After I wrote the article, I had a couple friends who were Boy Scouts saying the same things about their scouting days. For many of them, scouting was about empowering boys, teaching independence, and building friendships.
In fact, similar to my Girl Scout experience, sexuality was never discussed and exclusion was never an option. But for my Boy Scout friends, they can’t look at the organization as adults and be proud because the organization continues to support a shitty policy.
You see, in 2000, the Supreme Court upheld the Boy Scouts right to exclude members on the basis of sexual orientation in its Boy Scouts of America v. Dale decision . The court held that this right was found in the First Amendment, in the ability citizens have to engage in those rights that are protected under the First Amendment, like the right to associate
This freedom of expressive association also includes a freedom not to associate, as outlined in the Jaycees case in 1984. In the Jaycee’s case, the court outlines a whole bunch of requirements for protecting a group’s freedom to include/exclude persons but the main crux is that the group needs to engage in expressive association – basically, the group needs to have actual values that they’re furthering and control their membership based on those values.

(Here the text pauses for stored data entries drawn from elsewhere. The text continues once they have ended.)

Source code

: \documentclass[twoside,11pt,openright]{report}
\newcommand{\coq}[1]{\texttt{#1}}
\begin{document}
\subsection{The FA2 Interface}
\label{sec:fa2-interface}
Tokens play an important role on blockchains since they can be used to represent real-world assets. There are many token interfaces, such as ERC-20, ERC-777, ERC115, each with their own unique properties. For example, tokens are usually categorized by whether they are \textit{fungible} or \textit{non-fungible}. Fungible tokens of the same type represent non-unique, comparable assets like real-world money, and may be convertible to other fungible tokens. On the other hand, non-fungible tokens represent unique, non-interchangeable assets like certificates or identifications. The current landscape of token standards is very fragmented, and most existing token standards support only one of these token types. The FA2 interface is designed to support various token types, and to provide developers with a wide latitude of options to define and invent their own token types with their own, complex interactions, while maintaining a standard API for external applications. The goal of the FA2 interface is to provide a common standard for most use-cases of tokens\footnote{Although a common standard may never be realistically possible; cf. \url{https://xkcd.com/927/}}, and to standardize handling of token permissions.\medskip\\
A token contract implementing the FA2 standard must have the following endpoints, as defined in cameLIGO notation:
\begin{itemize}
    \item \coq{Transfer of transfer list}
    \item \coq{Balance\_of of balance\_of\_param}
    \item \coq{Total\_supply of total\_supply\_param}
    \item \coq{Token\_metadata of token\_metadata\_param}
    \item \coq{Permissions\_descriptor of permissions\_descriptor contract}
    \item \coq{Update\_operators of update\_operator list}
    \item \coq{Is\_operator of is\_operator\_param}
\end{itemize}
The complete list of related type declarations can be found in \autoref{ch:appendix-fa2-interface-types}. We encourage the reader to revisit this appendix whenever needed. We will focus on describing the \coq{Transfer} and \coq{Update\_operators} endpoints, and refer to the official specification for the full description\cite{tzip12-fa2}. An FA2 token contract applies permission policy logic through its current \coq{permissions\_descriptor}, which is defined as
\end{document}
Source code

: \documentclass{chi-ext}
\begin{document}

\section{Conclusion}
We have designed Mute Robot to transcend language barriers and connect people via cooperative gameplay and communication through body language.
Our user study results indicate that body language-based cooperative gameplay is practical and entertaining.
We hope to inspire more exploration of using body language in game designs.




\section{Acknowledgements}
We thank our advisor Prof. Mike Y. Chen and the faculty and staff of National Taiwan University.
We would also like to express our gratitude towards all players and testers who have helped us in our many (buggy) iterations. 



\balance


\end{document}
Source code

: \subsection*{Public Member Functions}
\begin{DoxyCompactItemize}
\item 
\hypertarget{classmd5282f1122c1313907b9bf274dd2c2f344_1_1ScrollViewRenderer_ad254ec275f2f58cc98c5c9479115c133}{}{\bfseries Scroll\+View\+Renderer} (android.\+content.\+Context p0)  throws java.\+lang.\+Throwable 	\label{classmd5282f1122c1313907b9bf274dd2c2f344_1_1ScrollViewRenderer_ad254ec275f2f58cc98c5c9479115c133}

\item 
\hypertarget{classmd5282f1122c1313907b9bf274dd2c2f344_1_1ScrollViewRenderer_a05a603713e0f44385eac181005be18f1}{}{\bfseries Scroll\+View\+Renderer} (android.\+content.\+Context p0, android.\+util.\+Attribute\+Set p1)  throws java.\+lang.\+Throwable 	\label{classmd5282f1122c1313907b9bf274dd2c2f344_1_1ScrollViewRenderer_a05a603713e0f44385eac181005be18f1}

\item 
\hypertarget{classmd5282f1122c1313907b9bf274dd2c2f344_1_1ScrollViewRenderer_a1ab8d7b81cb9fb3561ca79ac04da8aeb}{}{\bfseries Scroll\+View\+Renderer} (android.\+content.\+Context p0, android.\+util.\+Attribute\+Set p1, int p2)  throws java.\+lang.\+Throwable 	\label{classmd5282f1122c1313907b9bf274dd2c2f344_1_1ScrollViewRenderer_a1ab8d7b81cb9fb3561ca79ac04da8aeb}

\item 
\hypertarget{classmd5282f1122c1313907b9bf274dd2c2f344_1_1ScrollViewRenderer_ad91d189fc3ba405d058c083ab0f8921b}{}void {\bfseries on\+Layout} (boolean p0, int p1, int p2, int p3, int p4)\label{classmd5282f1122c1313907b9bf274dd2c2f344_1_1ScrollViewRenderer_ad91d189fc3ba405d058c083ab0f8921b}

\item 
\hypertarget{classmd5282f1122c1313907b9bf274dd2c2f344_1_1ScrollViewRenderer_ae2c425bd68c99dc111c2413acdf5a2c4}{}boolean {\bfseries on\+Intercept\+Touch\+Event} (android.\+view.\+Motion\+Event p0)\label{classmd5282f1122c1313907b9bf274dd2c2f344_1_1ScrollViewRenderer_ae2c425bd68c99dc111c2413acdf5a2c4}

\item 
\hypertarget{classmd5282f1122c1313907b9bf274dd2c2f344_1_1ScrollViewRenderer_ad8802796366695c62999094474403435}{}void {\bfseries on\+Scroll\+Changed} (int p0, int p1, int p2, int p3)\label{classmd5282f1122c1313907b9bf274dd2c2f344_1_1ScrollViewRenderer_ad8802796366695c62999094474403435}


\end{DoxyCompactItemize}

In the Boy Scouts case, the court reaffirms this and lets the Boy Scouts choose to limit their membership to those who are furthering Boy Scout values. The Boy Scouts contended that, as a group, their official position was against homosexuality and that the purpose of the Boy Scouts was to “instill values in young people.” These values included the position against homosexuality. Accordingly, the court allowed the Boy Scouts to prohibit those who could not/would not further that position.
Recently, the Boy Scouts have come under fire for continuing to uphold this position. There have been multiple legal decisions furthering the rights of homosexuals, the mainstream media has embraced homosexuality as a sexuality and not as an aberration, and it seems like the Boy Scouts might soon be following suit.
On Monday, Deron Smith, a spokesperson for the Boy Scouts announced that after a two year investigation, the ban may be lifted noting that “[the decision] is a result of a longstanding dialogue within the scouting family. Last year, scouting realized the policy caused some volunteers and chartered organizations which oversee and deliver the program to act in conflict with their missions, principles, or religious beliefs.”
Sounds like progress to me.
What do you guys think of the Supreme Court’s decision to allow the Boy Scouts to discriminate? What do you think of the Boy Scout’s hopefully progressive decision?
“Sounds like progress to me.” about sums it up. Enjoy all of your articles!
It’ll be nice to openly support the BSA if/when they get this done and reverse the policy of not allowing gay members. I wouldn’t be the person I am today without the BSA, I wouldn’t have the friends I do, and I almost certainly wouldn’t have met my wife. Though I’m about 20 years removed from being a scout, the gay issue never arose then, and acceptance of all walks of life was required to even be in the program. The thing is, with the news and how people react, it’s increasingly difficult to say, ‘Man, the BSA taught me so much!’ without people saying, ‘Yeah! To be a gay basher!!’. The disconnect between the national BSA level and the local BSA level is GIGANTIC. I think that’s why they’re reconsidering it; people don’t believe it, and it’ll hurt the grassroots of the BSA much more if they hold onto these views.
As far as the Supreme Court deciding to allow the BSA to discriminate, I’m not sure where I stand. Should the Knights of Columbus be forced to allow non-Catholics or women join their organization?
I actually had you and the VC in mind when I wrote this! It is such a shame that an organization that is SO great at the local level is being woefully misreprsented at the national level.
Your (great) question raises the trouble with disapproving of the court’s decision in the Boy Scouts case – if we forced all organizations to let everyone in, we run the risk of destroying the goal of the organization. I’m going to take it a step further – should we force the Human Rights Campaign to admit persons with strong anti-homosexual views?